* _Task goal_: Line by line, repeat the data below exactly, beginning at the first line and ending at the line with "of Natural Deduction". Omit pictures.
Start of Data records
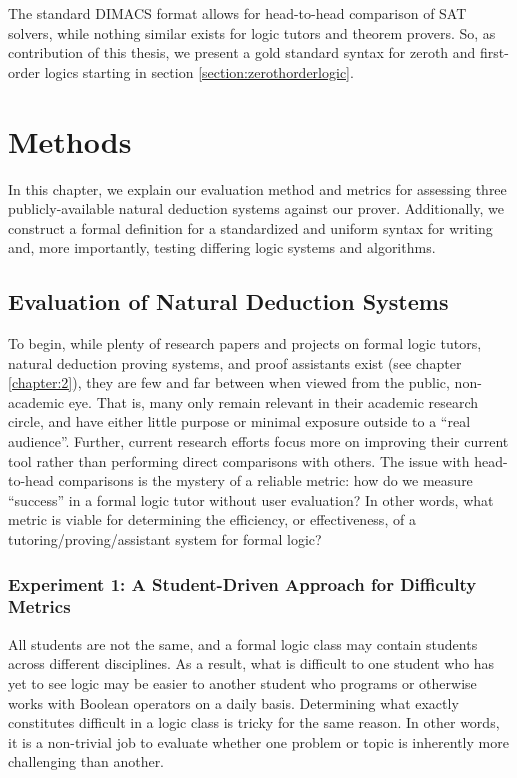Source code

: \documentclass[ms]{uncgdissertationexp2}
\theoremstyle{plain}
\theoremstyle{definition}
\theoremstyle{remark}
\begin{document}
The standard DIMACS format allows for head-to-head comparison of SAT solvers, while nothing similar exists for logic tutors and theorem provers. So, as contribution of this thesis, we present a gold standard syntax for zeroth and first-order logics starting in section \ref{section:zerothorderlogic}.

\chapter{Methods}\label{chapter:3}
In this chapter, we explain our evaluation method and metrics for assessing three publicly-available natural deduction systems against our prover. Additionally, we construct a formal definition for a standardized and uniform syntax for writing and, more importantly, testing differing logic systems and algorithms.

\section{Evaluation of Natural Deduction Systems}
To begin, while plenty of research papers and projects on formal logic tutors, natural deduction proving systems, and proof assistants exist (see chapter \ref{chapter:2}), they are few and far between when viewed from the public, non-academic eye. That is, many only remain relevant in their academic research circle, and have either little purpose or minimal exposure outside to a ``real audience''. Further, current research efforts focus more on improving their current tool rather than performing direct comparisons with others. The issue with head-to-head comparisons is the mystery of a reliable metric: how do we measure ``success'' in a formal logic tutor without user evaluation? In other words, what metric is viable for determining the efficiency, or effectiveness, of a tutoring/proving/assistant system for formal logic?

\subsection{Experiment 1: A Student-Driven Approach for Difficulty Metrics}
All students are not the same, and a formal logic class may contain students across different disciplines. As a result, what is difficult to one student who has yet to see logic may be easier to another student who programs or otherwise works with Boolean operators on a daily basis. Determining what exactly constitutes difficult in a logic class is tricky for the same reason. In other words, it is a non-trivial job to evaluate whether one problem or topic is inherently more challenging than another.
\end{document}

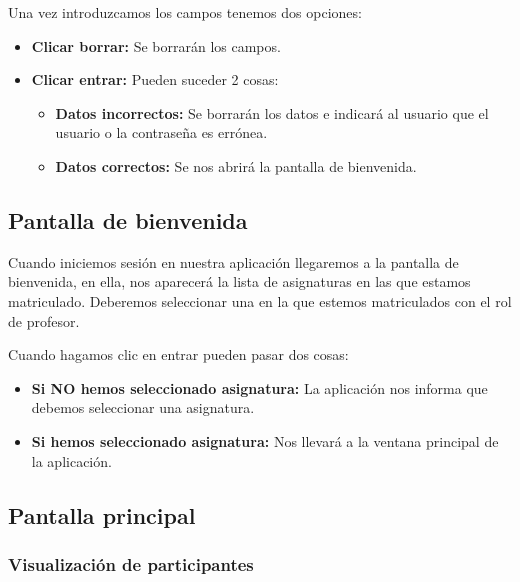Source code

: Una vez introduzcamos los campos tenemos dos opciones:

\begin{itemize}
	\tightlist
	\item
	\textbf{Clicar borrar:} Se borrarán los campos.
	\item
	\textbf{Clicar entrar:} Pueden suceder 2 cosas:
	\begin{itemize}
		\tightlist
		\item
		\textbf{Datos incorrectos:} Se borrarán los datos e indicará al usuario que el usuario o la contraseña es errónea.
		\item
		\textbf{Datos correctos:} Se nos abrirá la pantalla de bienvenida.
	\end{itemize}
\end{itemize}

\subsection{Pantalla de bienvenida}


Cuando iniciemos sesión en nuestra aplicación llegaremos a la pantalla de bienvenida, en ella, nos aparecerá la lista de asignaturas en las que estamos matriculado. Deberemos seleccionar una en la que estemos matriculados con el rol de profesor.


Cuando hagamos clic en entrar pueden pasar dos cosas:

\begin{itemize}
	\tightlist
	\item
	\textbf{Si NO hemos seleccionado asignatura:} La aplicación nos informa que debemos seleccionar una asignatura.
	\item
	\textbf{Si hemos seleccionado asignatura:} Nos llevará a la ventana principal de la aplicación.
	
\end{itemize}
\newpage
\subsection{Pantalla principal}


\subsubsection{Visualización de participantes}

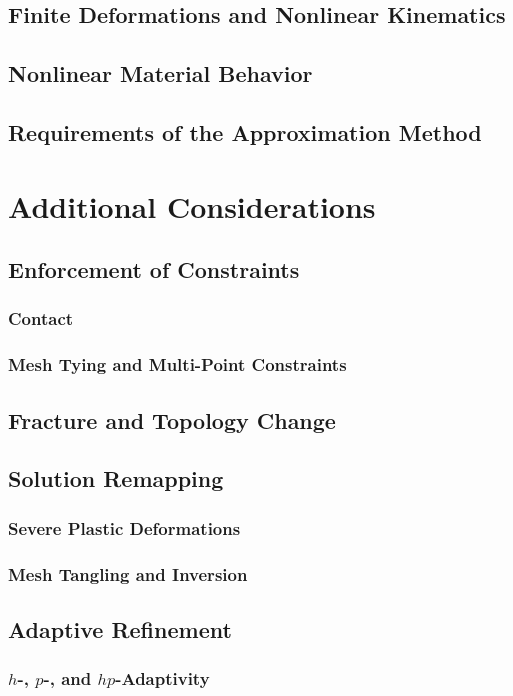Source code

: \subsection{Finite Deformations and Nonlinear Kinematics}
\subsection{Nonlinear Material Behavior}
\subsection{Requirements of the Approximation Method}

\section{Additional Considerations}

\subsection{Enforcement of Constraints}
\subsubsection{Contact}
\subsubsection{Mesh Tying and Multi-Point Constraints}

\subsection{Fracture and Topology Change}

\subsection{Solution Remapping}
\subsubsection{Severe Plastic Deformations}
\subsubsection{Mesh Tangling and Inversion}

\subsection{Adaptive Refinement}
\subsubsection{$h$-, $p$-, and $hp$-Adaptivity}
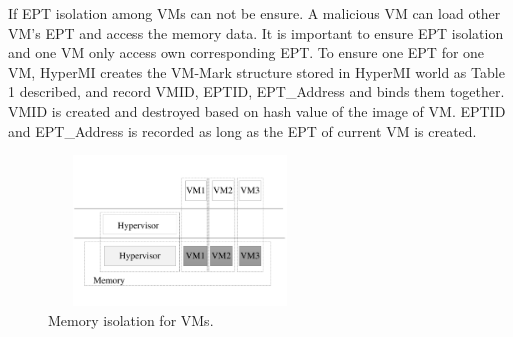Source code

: \documentclass[conference]{IEEEtran}
\begin{document}
If EPT isolation among VMs can not be ensure. A malicious VM can load other VM's EPT and access the memory data. It is important to ensure EPT isolation and one VM only access own corresponding EPT.
To ensure one EPT for one VM, HyperMI creates the VM-Mark structure stored in HyperMI world as Table 1 described, and record VMID, EPTID, EPT\_Address and binds them together. VMID is created and destroyed based on hash value of the image of VM. EPTID and EPT\_Address is recorded as long as the EPT of current VM is created.

%
%

\begin{figure}
\centerline{\includegraphics[width=7cm, height=4cm]{pdfvmcs3.pdf}}%
\caption{Memory isolation for VMs.} \label{fig3}
\end{figure}
\end{document}
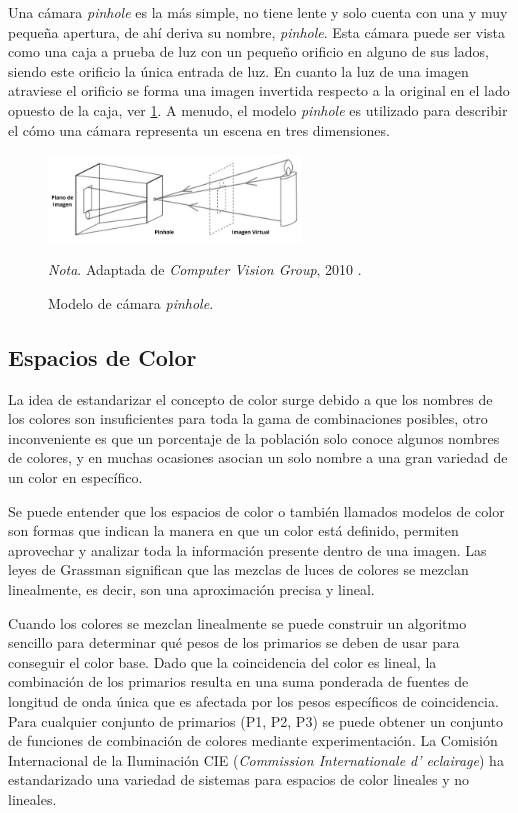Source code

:  Una cámara \textit{pinhole} es la más simple, no tiene lente y solo cuenta con una y muy pequeña apertura, de ahí deriva su nombre, \textit{pinhole}. Esta cámara puede ser vista como una caja a prueba de luz con un pequeño orificio en alguno de sus lados, siendo este orificio la única entrada de luz. En cuanto la luz de una imagen atraviese el orificio se forma una imagen invertida respecto a la original en el lado opuesto de la caja, ver \ref{fig:pinhole_camera}. A menudo, el modelo \textit{pinhole} es utilizado para describir el cómo una cámara representa un escena en tres dimensiones.
 \begin{figure}
    \centering
    \includegraphics[width=0.6\textwidth]{Figures/Figures_Cap02/pinhole_camera.png}
    \caption{Modelo de cámara \textit{pinhole}.}
    \textit{Nota}. Adaptada de \textit{Computer Vision Group}, 2010 \cite{ComputerVisionGroup}.
    \label{fig:pinhole_camera}
\end{figure}

\subsection{Espacios de Color} \label{sub:espacios_de_color}

La idea de estandarizar el concepto de color surge debido a que los nombres de los colores son insuficientes para toda la gama de combinaciones posibles, otro inconveniente es que un porcentaje de la población solo conoce algunos nombres de colores, y en muchas ocasiones asocian un solo nombre a una gran variedad de un color en específico. 

Se puede entender que los espacios de color o también llamados modelos de color son formas que indican la manera en que un color está definido, permiten aprovechar y analizar toda la información presente dentro de una imagen. Las leyes de Grassman significan que las mezclas de luces de colores se mezclan linealmente, es decir, son una aproximación precisa y lineal\cite{forsyth2011computer}.

Cuando los colores se mezclan linealmente se puede construir un algoritmo sencillo para determinar qué pesos de los primarios se deben de usar para conseguir el color base. Dado que la coincidencia del color es lineal, la combinación de los primarios resulta en una suma ponderada de fuentes de longitud de onda única que es afectada por los pesos específicos de coincidencia. Para cualquier conjunto de primarios (P1, P2, P3) se puede obtener un conjunto de funciones de combinación de colores mediante experimentación\cite{forsyth2011computer}. La Comisión Internacional de la Iluminación CIE (\textit{Commission Internationale d’ eclairage}) ha estandarizado una variedad de sistemas para espacios de color lineales y no lineales.

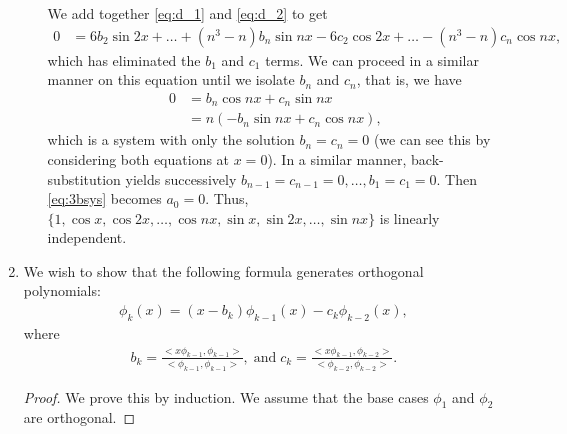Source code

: \documentclass[10pt]{article}
\begin{document}
\begin{enumerate}
\begin{enumerate}
    We add together \eqref{eq:d_1} and \eqref{eq:d_2} to get \begin{align*}
        0 &= 6b_2\sin 2x + \dots + (n^3-n)b_n\sin  nx - 6c_2\cos 2x + \dots - (n^3-n)c_n \cos  nx,
    \end{align*} which has eliminated the \(b_1\) and \(c_1\) terms. We can proceed in a similar manner on this equation until we isolate \(b_n\) and \(c_n\), that is, we have \begin{align*}
        0 &= b_n \cos  nx + c_n \sin  nx \\
          &= n\left(-b_n \sin  nx + c_n \cos  nx\right),
    \end{align*} which is a system with only the solution \(b_n = c_n = 0\) (we can see this by considering both equations at \(x = 0\)). In a similar manner, back-substitution yields successively \(b_{n-1} = c_{n-1} = 0, \dots , b_1 = c_1 = 0\). Then \eqref{eq:3bsys} becomes \(a_0 = 0\). Thus, \(\{1, \cos  x, \cos  2x, \dots , \cos  nx, \sin  x, \sin  2x, \dots , \sin  nx\}\) is linearly independent.

  \end{enumerate}

  \newpage
  \item We wish to show that the following formula generates orthogonal polynomials: \begin{align}\label{eq:ortho_rec}
    \phi_k(x) = (x-b_k)\phi _{k-1}(x) - c_k \phi _{k-2}(x),
  \end{align} where \begin{align*}
      b_k = \frac{<x\phi _{k-1}, \phi _{k-1}>}{<\phi _{k-1}, \phi _{k-1}>},\;\mathrm{and}\;c_k = \frac{<x\phi _{k-1}, \phi _{k-2}>}{<\phi _{k-2}, \phi _{k-2}>}.
  \end{align*}

  \begin{proof} We prove this by induction. We assume that the base cases \(\phi_1\) and \(\phi _2\) are orthogonal.
    

\end{proof}
\end{enumerate}
\end{document}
End of Data records
* _Written response_:
Source code

: \documentclass[ms]{uncgdissertationexp2}
\theoremstyle{plain}
\theoremstyle{definition}
\theoremstyle{remark}
\begin{document}
The standard DIMACS format allows for head-to-head comparison of SAT solvers, while nothing similar exists for logic tutors and theorem provers. So, as contribution of this thesis, we present a gold standard syntax for zeroth and first-order logics starting in section \ref{section:zerothorderlogic}.

\chapter{Methods}\label{chapter:3}
In this chapter, we explain our evaluation method and metrics for assessing three publicly-available natural deduction systems against our prover. Additionally, we construct a formal definition for a standardized and uniform syntax for writing and, more importantly, testing differing logic systems and algorithms.

\section{Evaluation of Natural Deduction Systems}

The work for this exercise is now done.